Tech giant, Microsoft has said it has fully restored its services after the company experienced outages in different parts of the world on Wednesday.

 

The company said a network glitch was the cause of the outage that affected services like Teams, Outlook, and LinkedIn.

 

According to Microsoft, a network connectivity issue was affecting devices across the Microsoft WAN, disrupting communication between clients on the internet and Azure, as well as connectivity between services and data centers.

 

The outage affected Microsoft users in the Americas, Europe, the Pacific, the Middle East, and Africa. Only China was not affected by the glitch.

 

The company did not disclose the number of people affected, but Downdetector data revealed thousands of occurrences across multiple continents.

 

By late Wednesday, Azure stated that most users should have seen services restart after the Microsoft-wide area network had fully recovered. According to Microsoft, Azure has 15 million corporate clients and over 500 million active users.

 

According to BofA Global Research, Azure held 30% of the cloud computing market last year, trailing Amazon Web Services.

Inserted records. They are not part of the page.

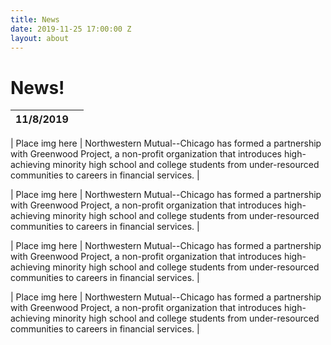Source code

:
 ```yaml
---
title: News
date: 2019-11-25 17:00:00 Z
layout: about
---
```


# News!

|11/8/2019|  |
|--|--|

| Place img here | Northwestern Mutual--Chicago has formed a partnership with Greenwood Project, a non-profit organization that introduces high-achieving minority high school and college students from under-resourced communities to careers in financial services. |

| Place img here | Northwestern Mutual--Chicago has formed a partnership with Greenwood Project, a non-profit organization that introduces high-achieving minority high school and college students from under-resourced communities to careers in financial services. |

| Place img here | Northwestern Mutual--Chicago has formed a partnership with Greenwood Project, a non-profit organization that introduces high-achieving minority high school and college students from under-resourced communities to careers in financial services. |

| Place img here | Northwestern Mutual--Chicago has formed a partnership with Greenwood Project, a non-profit organization that introduces high-achieving minority high school and college students from under-resourced communities to careers in financial services. |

Microsoft took to Twitter to tweet about the service restoration. They said they had rolled back a network update that they felt was causing the issue and were employing “additional infrastructure to expedite the recovery process”.

 

In pre-market trade, its shares went down to 2.4% and this can be attributed to the downtime.

 

Microsoft was one of the companies to announce layoffs, with 10,000 job losses announced last week.